Restoring French Cultural Heritage

Chapelle de Teysseroles

Sorry, folks, I got the date of the fête wrong below. It’s indeed a Sunday but the date is 24th June, not 26th, as I originally wrote. Note to self: don’t write posts after a couple of glasses of wine.

I have written several times about the association set up last year to restore the 15th-century chapel of Teysseroles (origins 10th century), in whose parish our house happens to be. After the winter break, when we’ve not been able to do any work on it, things are starting to move again. I’ll also mention a couple of other chapels in the area which have been the subject of restoration work. It’s amazing what you can do with enthusiasm, willpower and – of course – funds.

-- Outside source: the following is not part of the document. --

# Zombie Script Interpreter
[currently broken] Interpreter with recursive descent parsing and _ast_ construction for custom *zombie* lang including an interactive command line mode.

The Teysseroles association is a year old and we held the Assemblée Générale (AGM) last week. About 20 people turned up, which isn’t bad. In total, about 85 members pay an annual subscription. In addition, the fête in June last year raised a good contribution towards the work that needs doing. At the AGM the President listed all the things we had done and the Treasurer presented the accounts. It turned out we had €50 more than we had accounted for but hey! it’s better than having less.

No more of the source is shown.